EXERCISE MATERIALS
....

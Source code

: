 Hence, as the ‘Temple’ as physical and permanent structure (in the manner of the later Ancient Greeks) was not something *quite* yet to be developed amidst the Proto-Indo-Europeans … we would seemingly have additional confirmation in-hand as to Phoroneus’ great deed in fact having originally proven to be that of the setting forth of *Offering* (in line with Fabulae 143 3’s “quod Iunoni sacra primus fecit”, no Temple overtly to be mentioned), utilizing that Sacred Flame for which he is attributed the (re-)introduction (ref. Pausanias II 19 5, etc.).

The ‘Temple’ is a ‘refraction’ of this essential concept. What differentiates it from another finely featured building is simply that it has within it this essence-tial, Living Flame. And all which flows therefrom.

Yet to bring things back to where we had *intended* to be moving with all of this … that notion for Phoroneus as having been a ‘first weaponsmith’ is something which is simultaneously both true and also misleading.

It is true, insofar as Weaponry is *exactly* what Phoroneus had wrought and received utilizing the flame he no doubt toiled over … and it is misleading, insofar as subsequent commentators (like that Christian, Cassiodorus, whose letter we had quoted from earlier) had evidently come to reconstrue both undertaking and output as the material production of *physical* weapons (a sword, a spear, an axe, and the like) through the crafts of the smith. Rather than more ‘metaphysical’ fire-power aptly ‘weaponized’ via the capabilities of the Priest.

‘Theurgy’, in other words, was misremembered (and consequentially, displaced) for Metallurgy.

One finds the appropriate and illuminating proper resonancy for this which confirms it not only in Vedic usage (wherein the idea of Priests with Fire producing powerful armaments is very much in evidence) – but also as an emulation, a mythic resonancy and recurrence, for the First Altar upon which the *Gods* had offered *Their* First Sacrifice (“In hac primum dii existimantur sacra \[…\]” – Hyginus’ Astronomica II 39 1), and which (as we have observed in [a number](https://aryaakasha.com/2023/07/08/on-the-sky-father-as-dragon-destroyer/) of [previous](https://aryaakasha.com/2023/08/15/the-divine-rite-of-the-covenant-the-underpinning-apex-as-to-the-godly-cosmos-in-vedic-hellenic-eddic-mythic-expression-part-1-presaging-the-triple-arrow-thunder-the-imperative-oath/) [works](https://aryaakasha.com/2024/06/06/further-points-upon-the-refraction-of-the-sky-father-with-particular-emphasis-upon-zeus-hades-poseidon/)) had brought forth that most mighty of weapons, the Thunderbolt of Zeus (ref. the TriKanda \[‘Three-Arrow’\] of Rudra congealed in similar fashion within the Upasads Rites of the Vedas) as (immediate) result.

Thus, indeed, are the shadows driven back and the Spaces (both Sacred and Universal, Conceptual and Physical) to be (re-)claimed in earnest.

....

PROBLEM REQUIREMENTS
Transcribe only, please, the lines from the first line of the records through the line with "Yet to bring". Both of those lines are included.

ANSWER TO THE EXERCISE
Source code

: Hence, as the ‘Temple’ as physical and permanent structure (in the manner of the later Ancient Greeks) was not something *quite* yet to be developed amidst the Proto-Indo-Europeans … we would seemingly have additional confirmation in-hand as to Phoroneus’ great deed in fact having originally proven to be that of the setting forth of *Offering* (in line with Fabulae 143 3’s “quod Iunoni sacra primus fecit”, no Temple overtly to be mentioned), utilizing that Sacred Flame for which he is attributed the (re-)introduction (ref. Pausanias II 19 5, etc.).

The ‘Temple’ is a ‘refraction’ of this essential concept. What differentiates it from another finely featured building is simply that it has within it this essence-tial, Living Flame. And all which flows therefrom.

Yet to bring things back to where we had *intended* to be moving with all of this … that notion for Phoroneus as having been a ‘first weaponsmith’ is something which is simultaneously both true and also misleading.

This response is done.